The sum of an hydrogen atom related infinite series Let $$a_n=\frac{1}{n+\frac{1}{2}}\left [\frac{\Gamma(n)}{\Gamma(n+\frac{1}{2})}\right]^2,$$ and $$b_n=\frac{1}{n^2}.$$
On the ground of hydrogen atom quantum physics, it was shown in http://arxiv.org/abs/1510.07813 (Quantum Mechanical Derivation of the Wallis Formula for $\pi$, by T. Friedmann and C. R. Hagen) that
$$\lim\limits_{n\to\infty}\frac{a_n}{b_n}=1.$$
Therefore, since $$\sum\limits_{n=1}^\infty b_n=\frac{\pi^2}{6},$$
the series $\sum\limits_{n=1}^\infty a_n$ is convergent, according to the limit comparison test.

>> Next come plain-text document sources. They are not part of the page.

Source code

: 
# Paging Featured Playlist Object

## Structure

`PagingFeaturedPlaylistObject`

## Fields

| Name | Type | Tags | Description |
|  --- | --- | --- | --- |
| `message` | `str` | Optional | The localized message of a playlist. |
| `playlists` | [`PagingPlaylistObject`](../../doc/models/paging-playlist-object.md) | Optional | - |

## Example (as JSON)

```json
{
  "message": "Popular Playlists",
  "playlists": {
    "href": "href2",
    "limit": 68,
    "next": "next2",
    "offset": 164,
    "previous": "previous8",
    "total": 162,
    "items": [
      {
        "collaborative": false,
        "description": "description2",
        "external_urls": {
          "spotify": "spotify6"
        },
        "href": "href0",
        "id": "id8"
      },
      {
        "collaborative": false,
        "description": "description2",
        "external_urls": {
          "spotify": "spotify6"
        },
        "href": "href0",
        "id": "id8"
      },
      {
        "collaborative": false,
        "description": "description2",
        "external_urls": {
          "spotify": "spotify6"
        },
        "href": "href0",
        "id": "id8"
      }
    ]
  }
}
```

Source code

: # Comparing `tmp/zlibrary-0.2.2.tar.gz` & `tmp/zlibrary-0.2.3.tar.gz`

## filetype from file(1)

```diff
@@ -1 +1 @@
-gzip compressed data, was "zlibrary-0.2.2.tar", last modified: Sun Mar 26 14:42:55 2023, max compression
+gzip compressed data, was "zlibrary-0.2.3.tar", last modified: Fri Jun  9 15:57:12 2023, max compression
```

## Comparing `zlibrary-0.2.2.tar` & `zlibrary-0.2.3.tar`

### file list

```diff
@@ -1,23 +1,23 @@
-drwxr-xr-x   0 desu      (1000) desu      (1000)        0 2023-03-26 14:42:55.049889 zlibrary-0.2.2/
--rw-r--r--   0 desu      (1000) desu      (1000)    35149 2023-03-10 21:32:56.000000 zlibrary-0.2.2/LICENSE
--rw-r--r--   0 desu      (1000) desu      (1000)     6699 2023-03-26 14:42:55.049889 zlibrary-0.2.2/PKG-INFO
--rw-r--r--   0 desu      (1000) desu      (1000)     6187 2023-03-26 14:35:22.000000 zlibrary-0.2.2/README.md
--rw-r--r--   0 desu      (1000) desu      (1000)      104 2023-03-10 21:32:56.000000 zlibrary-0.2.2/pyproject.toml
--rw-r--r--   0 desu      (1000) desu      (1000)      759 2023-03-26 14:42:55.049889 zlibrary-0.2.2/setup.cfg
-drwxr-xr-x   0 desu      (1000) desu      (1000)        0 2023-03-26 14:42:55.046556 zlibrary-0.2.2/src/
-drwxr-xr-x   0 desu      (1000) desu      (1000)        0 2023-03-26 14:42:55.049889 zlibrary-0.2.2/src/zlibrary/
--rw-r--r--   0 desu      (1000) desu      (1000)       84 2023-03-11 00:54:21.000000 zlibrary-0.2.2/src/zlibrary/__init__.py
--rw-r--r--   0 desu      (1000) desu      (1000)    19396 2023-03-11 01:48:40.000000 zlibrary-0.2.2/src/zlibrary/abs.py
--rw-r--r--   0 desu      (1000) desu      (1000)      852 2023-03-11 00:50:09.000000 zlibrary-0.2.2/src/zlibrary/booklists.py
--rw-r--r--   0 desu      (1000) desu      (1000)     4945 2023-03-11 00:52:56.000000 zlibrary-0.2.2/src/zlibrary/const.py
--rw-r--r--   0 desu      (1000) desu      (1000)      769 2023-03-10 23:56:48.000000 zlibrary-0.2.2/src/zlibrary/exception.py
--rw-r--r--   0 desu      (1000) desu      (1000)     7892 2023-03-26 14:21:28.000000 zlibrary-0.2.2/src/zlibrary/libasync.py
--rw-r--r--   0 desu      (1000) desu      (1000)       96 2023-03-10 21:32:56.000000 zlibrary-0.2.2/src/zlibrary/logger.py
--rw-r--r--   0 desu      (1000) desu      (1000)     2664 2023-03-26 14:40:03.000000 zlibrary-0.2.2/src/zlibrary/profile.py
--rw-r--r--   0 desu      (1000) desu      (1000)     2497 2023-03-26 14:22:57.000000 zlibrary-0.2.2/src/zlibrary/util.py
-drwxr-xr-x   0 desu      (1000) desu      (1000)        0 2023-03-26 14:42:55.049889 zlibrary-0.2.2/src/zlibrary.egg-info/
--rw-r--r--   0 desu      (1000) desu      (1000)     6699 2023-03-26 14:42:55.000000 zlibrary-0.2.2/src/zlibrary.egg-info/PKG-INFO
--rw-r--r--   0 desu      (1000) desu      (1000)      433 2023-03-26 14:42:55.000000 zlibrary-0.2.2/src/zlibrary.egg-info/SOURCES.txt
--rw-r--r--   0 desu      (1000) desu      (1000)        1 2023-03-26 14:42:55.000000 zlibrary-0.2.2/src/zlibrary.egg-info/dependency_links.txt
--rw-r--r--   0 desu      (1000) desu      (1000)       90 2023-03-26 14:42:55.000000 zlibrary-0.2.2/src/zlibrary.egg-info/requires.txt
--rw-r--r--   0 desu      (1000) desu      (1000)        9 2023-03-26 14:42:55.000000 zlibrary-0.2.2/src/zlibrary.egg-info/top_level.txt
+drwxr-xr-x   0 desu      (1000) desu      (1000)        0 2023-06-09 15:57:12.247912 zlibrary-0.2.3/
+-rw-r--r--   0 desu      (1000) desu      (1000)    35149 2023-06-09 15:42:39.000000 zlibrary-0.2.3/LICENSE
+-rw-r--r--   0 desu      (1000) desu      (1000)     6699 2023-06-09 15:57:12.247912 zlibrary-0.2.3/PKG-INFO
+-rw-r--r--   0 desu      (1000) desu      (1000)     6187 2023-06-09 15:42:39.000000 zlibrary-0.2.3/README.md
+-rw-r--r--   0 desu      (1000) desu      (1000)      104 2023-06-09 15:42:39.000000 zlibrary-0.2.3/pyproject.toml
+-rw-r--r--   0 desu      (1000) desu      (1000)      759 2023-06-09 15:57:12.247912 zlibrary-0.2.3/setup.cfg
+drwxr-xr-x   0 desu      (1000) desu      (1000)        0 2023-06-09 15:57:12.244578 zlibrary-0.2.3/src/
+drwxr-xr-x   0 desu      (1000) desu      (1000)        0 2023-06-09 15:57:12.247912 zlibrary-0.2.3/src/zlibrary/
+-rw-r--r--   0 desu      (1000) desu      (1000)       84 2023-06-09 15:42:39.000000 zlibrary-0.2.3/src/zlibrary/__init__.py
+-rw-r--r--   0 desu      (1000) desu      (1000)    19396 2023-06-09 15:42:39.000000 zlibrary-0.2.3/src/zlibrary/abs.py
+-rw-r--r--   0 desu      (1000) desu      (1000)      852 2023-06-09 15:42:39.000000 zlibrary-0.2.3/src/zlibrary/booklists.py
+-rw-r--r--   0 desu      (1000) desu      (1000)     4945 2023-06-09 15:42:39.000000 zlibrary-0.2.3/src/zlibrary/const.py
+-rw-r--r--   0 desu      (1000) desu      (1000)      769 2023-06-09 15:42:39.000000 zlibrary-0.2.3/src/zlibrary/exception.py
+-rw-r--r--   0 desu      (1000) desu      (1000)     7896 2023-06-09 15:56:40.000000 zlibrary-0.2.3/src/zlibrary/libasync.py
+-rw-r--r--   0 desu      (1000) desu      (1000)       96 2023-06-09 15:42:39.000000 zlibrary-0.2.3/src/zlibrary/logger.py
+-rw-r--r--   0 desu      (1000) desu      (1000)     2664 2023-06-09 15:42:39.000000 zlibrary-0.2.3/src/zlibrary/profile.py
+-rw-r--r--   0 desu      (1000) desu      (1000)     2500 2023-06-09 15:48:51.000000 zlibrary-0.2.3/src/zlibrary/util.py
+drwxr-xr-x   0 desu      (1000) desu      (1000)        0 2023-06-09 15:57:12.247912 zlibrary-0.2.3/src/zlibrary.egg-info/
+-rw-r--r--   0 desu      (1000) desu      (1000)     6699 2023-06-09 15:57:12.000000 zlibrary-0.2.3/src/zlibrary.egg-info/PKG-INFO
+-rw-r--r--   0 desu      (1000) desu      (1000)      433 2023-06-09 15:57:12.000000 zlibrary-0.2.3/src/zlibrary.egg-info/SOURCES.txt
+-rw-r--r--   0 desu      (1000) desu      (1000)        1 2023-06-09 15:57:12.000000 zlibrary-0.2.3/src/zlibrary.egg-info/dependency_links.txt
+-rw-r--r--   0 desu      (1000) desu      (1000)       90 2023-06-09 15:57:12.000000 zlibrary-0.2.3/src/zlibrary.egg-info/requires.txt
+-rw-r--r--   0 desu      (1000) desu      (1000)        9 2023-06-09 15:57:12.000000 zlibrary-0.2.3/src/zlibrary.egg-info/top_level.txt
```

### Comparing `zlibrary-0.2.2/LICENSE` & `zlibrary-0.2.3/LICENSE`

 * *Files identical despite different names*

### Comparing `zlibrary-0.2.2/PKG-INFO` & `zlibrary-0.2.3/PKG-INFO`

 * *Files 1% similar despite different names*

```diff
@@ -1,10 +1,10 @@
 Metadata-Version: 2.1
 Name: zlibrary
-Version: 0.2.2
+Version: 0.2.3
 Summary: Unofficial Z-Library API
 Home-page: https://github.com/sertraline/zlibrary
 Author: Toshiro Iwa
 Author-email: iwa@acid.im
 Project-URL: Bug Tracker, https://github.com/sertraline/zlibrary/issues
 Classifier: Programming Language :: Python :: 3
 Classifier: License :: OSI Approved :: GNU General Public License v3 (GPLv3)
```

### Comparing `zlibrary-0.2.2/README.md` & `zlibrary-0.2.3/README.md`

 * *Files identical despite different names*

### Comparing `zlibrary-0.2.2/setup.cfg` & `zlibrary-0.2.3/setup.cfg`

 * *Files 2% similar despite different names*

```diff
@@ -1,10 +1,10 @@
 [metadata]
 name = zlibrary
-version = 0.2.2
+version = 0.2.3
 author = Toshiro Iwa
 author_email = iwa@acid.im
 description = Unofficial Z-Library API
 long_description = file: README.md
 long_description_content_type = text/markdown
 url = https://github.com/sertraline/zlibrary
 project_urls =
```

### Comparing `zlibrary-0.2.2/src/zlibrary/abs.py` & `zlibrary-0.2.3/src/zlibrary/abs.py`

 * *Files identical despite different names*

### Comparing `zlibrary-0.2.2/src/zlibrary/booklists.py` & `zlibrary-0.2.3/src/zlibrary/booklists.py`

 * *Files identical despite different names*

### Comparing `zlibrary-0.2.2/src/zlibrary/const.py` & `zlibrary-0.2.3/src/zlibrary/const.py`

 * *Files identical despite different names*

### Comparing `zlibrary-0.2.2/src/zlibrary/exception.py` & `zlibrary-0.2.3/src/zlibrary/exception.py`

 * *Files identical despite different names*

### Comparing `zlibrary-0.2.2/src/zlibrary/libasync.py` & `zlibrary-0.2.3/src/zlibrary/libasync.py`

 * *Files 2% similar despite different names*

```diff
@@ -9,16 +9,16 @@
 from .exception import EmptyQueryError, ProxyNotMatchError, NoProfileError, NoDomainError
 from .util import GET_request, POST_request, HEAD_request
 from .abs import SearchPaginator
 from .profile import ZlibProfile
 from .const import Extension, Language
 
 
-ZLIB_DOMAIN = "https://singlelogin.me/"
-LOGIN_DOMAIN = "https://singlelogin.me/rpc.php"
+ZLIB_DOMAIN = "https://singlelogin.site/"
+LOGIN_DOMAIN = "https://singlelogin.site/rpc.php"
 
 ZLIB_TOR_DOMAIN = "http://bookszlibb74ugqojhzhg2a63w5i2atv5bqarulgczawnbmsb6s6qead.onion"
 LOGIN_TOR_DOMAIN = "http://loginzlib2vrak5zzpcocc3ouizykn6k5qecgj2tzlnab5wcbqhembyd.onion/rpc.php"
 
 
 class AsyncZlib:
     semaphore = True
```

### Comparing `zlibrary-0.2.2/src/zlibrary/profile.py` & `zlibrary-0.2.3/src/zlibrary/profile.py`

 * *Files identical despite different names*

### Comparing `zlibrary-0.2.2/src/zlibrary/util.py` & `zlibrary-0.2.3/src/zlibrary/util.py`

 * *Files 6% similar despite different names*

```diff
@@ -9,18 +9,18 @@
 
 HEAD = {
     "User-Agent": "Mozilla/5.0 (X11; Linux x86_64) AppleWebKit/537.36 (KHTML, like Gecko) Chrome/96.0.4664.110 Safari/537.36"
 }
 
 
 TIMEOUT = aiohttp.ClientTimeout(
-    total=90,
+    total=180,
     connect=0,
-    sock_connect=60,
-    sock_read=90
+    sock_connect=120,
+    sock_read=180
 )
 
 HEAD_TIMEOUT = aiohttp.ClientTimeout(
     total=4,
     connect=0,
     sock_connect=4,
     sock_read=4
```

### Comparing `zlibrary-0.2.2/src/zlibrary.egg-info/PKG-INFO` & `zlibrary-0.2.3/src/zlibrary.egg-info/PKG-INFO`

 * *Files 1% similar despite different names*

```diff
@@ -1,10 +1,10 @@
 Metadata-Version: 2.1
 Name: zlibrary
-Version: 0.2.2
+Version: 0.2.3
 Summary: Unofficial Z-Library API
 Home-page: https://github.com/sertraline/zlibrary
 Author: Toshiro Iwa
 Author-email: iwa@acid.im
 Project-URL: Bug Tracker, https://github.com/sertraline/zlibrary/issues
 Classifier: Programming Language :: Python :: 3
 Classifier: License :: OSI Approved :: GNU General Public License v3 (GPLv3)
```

Alternatively we can use direct comparison test, because $a_n\le b_n$ for all $n$ (also from physics).
Can the sum $\sum\limits_{n=1}^\infty a_n$ be calculated explicitly?
 A: A more general identity is furnished by
$$\sum_{n=1}^N\frac{\Gamma(n)\Gamma(n+k)}{\Gamma(n+\frac12)\Gamma(n+k+\frac32)}
=\frac4{2k+1}\left[\frac{\Gamma(N+1)\Gamma(N+k+1)}{\Gamma(N+\frac12)\Gamma(N+k+\frac32)}-\frac{\Gamma(k+1)}{\Gamma(k+\frac32)\sqrt{\pi}}\right],$$
which is provable by induction on $N$. Now, taking the limit $N\rightarrow\infty$ leads to
$$\sum_{n=1}^{\infty}\frac{\Gamma(n)\Gamma(n+k)}{\Gamma(n+\frac12)\Gamma(n+k+\frac32)}=\frac4{2k+1}\left[1-\frac{\Gamma(k+1)}{\Gamma(k+\frac32)\sqrt{\pi}}\right].$$
To get the solution to the OP's original problem, take $k=0$.
A: Incidentally, note that the series telescopes, as
$$a_n={\Gamma(n)^2\over\Gamma(n+1/2)\Gamma(n+3/2)}=-4\big[(n-1/2)(n+1/2)-n^2\big]{\Gamma(n)^2\over\Gamma(n+1/2)\Gamma(n+3/2)}=$$
$$=-{4\,\Gamma(n)^2\over\Gamma(n-1/2)\Gamma(n+1/2)}+{4\,\Gamma(n+1)^2\over\Gamma(n+1/2)\Gamma(n+3/2)},$$
whence the partial and the limit sum given in previous answers.
A: Maple also gets $4 - 8/\pi$.   This comes from an explicit formula for the partial sums:
$$ \sum_{n=1}^N a_n = {\frac { \left( 4\,N+2 \right)  \left( \Gamma \left( N+1 \right) 
 \right) ^{2}}{ \left( \Gamma \left( N+3/2 \right)  \right) ^{2}}}-\frac{8}
{\pi}
$$
which is readily verified by mathematical induction.
A: Mathematica says $$\frac{4 (\pi -2)}{\pi },$$ which is borne out by numerical approximation.